Download Managing the Natural Disasters in the Coastal Areas - an

Managing Natural Disasters in Coastal Areas- an overview
S K Srivastav
President, CIMO & Addl. Director General of Meteorology, India Meteorological Department
Introduction
Natural disasters are events caused by the forces of nature that adversely effect
on human settlements, and environment. The coastal zone is the transitional area
between land and sea. It is defined, as a strip of land and sea of varying width
depending on the nature of the environment and management needs. It seldom
corresponds to existing administrative or planning units. The natural coastal systems
and the areas in which human activities involve the use of coastal resources may
therefore extend well beyond the limit of territorial waters and many kilometres inland.
The worldwide average width of the coastal zone on the terrestrial side is said to be 60
km. The zone occupies less than 15% of the Earth's land surface, yet it accommodates
more than 60% of the world's population.
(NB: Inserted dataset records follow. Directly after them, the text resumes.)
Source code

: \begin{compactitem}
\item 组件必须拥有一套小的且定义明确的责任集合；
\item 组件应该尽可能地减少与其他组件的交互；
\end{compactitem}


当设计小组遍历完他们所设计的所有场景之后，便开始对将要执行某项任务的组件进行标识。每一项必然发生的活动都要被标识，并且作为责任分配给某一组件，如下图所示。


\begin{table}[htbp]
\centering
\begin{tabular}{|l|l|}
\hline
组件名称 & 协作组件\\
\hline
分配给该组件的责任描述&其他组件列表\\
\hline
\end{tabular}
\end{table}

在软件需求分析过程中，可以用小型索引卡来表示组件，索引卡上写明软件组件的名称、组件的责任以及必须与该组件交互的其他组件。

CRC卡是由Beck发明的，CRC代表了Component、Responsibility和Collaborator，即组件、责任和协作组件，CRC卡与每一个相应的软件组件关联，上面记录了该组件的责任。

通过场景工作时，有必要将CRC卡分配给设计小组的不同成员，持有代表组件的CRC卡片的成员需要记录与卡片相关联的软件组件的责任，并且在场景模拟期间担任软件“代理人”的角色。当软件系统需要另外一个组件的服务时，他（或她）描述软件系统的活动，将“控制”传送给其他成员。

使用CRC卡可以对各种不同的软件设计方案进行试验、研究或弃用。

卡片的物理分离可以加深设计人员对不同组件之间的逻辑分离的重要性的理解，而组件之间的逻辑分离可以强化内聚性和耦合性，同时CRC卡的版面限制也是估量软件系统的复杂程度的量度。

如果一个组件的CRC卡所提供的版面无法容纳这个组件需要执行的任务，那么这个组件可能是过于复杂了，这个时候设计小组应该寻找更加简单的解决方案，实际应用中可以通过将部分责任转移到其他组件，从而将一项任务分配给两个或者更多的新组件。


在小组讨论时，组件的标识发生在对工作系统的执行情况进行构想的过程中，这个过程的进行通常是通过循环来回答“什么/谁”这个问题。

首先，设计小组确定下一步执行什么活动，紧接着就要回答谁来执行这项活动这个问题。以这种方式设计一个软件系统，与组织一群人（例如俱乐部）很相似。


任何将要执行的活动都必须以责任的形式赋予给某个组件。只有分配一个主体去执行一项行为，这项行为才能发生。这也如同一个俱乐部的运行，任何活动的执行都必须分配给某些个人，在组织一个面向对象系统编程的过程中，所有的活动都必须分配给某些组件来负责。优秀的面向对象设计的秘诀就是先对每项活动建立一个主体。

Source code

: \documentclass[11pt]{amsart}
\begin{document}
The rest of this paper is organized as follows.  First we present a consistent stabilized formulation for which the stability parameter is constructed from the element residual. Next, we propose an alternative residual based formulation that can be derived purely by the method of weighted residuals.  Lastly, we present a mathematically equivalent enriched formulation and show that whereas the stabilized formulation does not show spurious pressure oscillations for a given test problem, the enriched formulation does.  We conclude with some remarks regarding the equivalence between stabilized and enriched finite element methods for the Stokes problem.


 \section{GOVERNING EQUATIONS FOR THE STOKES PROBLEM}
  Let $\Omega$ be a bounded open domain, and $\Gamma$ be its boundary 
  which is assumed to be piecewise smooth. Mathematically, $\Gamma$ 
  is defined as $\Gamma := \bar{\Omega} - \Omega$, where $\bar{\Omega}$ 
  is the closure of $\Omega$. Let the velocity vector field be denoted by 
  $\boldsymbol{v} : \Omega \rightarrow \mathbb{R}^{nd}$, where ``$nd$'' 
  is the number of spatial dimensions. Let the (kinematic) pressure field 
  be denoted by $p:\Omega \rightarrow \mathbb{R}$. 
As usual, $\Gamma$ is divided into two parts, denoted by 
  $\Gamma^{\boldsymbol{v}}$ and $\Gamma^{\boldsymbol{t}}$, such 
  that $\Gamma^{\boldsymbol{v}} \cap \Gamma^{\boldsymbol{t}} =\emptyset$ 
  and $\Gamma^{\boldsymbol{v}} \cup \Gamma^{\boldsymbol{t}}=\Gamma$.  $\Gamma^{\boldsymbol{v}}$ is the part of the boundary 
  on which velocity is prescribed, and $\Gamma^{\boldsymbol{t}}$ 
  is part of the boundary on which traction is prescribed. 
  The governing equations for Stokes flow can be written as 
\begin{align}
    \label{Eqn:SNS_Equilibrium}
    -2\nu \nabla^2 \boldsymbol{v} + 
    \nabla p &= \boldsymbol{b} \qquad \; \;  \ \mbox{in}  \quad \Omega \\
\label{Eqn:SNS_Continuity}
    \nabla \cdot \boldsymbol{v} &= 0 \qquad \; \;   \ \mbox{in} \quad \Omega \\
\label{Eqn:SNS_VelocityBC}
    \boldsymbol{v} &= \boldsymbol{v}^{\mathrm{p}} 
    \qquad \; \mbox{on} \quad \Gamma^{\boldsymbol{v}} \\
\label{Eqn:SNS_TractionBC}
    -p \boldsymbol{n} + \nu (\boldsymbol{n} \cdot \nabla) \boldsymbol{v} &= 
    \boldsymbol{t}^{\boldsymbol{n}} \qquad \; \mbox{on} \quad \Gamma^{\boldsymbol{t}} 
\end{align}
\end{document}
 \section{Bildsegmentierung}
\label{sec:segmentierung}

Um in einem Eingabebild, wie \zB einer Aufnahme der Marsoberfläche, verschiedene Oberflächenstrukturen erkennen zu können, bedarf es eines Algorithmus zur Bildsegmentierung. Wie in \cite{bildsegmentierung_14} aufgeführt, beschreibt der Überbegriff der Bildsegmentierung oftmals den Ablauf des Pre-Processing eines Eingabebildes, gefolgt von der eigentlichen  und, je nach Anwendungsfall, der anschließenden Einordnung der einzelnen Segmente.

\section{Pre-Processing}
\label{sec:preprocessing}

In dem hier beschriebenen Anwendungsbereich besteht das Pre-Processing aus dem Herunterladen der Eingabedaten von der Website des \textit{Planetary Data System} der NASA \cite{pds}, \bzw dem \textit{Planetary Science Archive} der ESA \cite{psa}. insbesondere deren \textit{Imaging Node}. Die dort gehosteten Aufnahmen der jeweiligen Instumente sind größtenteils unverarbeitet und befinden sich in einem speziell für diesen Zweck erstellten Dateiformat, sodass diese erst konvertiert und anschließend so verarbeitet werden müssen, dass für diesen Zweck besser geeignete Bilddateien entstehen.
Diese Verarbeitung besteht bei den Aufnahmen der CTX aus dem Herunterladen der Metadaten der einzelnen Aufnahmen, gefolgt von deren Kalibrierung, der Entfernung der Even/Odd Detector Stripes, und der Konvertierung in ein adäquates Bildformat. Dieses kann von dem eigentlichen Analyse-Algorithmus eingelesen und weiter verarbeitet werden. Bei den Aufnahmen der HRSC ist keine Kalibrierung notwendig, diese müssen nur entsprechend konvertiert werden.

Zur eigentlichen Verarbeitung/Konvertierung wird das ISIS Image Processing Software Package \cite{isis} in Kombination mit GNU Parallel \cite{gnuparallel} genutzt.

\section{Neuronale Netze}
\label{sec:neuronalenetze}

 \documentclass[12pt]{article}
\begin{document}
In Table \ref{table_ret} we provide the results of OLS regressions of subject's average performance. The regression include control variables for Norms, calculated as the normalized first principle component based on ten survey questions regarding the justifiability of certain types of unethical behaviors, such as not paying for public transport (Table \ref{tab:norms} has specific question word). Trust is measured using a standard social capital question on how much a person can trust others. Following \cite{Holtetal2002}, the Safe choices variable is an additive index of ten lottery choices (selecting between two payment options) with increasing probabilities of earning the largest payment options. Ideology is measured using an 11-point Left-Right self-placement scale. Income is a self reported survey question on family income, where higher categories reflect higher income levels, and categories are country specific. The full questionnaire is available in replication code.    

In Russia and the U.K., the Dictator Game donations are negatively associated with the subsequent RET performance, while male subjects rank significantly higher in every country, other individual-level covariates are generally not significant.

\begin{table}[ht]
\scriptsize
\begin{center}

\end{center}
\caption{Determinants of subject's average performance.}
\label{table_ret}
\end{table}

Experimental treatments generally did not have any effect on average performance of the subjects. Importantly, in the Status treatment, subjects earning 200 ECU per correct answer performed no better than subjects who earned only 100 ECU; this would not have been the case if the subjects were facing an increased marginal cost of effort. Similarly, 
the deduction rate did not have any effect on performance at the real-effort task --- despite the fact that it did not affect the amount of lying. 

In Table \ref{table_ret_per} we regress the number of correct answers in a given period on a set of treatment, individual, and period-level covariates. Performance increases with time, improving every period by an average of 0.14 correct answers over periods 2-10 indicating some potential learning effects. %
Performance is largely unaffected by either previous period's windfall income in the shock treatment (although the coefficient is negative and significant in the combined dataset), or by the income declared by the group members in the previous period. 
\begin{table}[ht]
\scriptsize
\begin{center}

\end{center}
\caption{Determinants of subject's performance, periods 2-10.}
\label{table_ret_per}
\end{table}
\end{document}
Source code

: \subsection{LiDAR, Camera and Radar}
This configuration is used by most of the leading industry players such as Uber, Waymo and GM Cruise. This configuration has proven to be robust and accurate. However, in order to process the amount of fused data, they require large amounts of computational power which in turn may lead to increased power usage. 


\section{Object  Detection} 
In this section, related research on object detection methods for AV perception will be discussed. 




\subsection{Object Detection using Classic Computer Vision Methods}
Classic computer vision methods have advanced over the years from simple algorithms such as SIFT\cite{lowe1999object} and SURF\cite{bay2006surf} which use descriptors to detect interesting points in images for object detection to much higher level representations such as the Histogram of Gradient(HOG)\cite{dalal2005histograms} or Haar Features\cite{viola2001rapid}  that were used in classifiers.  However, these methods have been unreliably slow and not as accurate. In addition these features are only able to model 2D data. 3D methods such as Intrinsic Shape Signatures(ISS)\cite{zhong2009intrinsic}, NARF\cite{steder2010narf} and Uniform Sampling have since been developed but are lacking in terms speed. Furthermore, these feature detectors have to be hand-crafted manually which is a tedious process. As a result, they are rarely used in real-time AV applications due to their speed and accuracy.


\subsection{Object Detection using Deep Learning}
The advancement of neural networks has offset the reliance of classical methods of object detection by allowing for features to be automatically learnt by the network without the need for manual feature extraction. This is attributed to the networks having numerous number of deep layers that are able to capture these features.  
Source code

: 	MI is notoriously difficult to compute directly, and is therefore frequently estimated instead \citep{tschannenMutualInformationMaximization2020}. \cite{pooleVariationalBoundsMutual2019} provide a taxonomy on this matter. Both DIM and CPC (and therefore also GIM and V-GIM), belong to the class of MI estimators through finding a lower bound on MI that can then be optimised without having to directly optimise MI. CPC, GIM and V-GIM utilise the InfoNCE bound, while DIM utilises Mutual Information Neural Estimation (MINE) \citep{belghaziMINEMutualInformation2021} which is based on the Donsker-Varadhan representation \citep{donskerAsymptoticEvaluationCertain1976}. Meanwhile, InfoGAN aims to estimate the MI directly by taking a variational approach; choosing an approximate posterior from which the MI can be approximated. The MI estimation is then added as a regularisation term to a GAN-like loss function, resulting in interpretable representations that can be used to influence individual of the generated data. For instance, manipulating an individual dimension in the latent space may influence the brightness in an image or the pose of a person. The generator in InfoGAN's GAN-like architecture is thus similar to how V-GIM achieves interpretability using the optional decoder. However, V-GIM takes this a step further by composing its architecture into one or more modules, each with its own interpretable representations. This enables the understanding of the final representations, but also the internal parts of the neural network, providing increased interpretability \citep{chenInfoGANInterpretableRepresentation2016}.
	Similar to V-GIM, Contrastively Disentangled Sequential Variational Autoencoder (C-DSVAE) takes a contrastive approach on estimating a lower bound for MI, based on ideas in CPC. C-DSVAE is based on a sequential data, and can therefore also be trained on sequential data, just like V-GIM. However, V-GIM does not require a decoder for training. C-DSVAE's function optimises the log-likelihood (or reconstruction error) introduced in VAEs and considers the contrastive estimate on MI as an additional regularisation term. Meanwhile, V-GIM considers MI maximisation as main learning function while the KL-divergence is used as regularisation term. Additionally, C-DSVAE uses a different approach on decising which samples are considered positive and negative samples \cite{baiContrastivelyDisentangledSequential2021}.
Furthermore, only 40% of the one million-km of
coastline is accessible and temperate enough to be habitable. As a result, coastal zones
are marked by above-average concentrations of people and economic activity. This
coupled with their proximity to the ocean makes them one of the most sensitive zones
for natural disasters. In the future, it is estimated that about 600 million people will
occupy coastal flood plain land below the 1000-year flood level by 2100 (Nicholls and
Mimura (1998).
Every year natural disasters result in considerable damages to life and property
not only in the coastal zones but also in other vulnerable areas. 2001 has been a year of
average losses, as compared to 1999 with record number and 2000 with few losses.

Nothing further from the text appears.